(Stored data entries)
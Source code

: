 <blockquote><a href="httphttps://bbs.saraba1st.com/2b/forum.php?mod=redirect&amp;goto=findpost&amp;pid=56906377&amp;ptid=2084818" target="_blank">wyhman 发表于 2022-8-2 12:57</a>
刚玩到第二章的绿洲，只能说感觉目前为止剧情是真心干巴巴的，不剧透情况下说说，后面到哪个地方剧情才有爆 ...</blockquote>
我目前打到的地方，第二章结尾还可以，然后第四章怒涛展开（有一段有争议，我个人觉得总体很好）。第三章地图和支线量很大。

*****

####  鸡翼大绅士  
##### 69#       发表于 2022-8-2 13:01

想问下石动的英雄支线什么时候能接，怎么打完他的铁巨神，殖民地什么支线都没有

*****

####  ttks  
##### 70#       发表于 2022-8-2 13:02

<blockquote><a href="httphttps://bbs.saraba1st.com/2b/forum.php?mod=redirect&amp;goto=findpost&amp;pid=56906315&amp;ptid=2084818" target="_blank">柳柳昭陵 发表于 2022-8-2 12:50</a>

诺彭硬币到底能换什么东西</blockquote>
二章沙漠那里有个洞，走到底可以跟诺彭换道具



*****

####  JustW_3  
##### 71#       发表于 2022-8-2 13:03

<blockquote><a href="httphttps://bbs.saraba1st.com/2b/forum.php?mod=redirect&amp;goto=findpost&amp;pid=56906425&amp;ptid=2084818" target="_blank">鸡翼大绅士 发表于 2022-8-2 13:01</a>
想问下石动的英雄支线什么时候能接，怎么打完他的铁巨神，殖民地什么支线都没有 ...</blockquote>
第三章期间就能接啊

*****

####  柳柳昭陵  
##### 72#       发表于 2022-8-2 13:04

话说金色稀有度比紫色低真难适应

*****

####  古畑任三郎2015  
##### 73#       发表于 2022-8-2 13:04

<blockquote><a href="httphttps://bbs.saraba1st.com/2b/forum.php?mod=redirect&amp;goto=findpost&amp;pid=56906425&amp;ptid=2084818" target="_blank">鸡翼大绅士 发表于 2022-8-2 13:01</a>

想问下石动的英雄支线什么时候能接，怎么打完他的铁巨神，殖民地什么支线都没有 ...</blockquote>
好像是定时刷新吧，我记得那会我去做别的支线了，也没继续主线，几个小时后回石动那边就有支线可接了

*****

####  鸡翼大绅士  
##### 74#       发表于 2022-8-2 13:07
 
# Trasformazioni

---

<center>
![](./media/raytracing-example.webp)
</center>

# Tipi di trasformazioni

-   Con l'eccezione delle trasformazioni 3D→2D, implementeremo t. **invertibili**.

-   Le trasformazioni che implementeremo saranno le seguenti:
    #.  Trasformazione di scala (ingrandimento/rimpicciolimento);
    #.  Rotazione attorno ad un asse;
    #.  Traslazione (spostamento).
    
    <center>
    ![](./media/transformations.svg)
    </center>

TRY IT: Your answer must be the lines from the one containing "话说金色稀有度比紫色低真难适应" to the last line of the entries, repeated exactly and with nothing else.

REPLY TO THE EXERCISE:
话说金色稀有度比紫色低真难适应

*****

####  古畑任三郎2015  
##### 73#       发表于 2022-8-2 13:04

<blockquote><a href="httphttps://bbs.saraba1st.com/2b/forum.php?mod=redirect&amp;goto=findpost&amp;pid=56906425&amp;ptid=2084818" target="_blank">鸡翼大绅士 发表于 2022-8-2 13:01</a>

想问下石动的英雄支线什么时候能接，怎么打完他的铁巨神，殖民地什么支线都没有 ...</blockquote>
好像是定时刷新吧，我记得那会我去做别的支线了，也没继续主线，几个小时后回石动那边就有支线可接了

*****

####  鸡翼大绅士  
##### 74#       发表于 2022-8-2 13:07
 
# Trasformazioni

---

<center>
![](./media/raytracing-example.webp)
</center>

# Tipi di trasformazioni

-   Con l'eccezione delle trasformazioni 3D→2D, implementeremo t. **invertibili**.

-   Le trasformazioni che implementeremo saranno le seguenti:
    #.  Trasformazione di scala (ingrandimento/rimpicciolimento);
    #.  Rotazione attorno ad un asse;
    #.  Traslazione (spostamento).
    
    <center>
    ![](./media/transformations.svg)
    </center>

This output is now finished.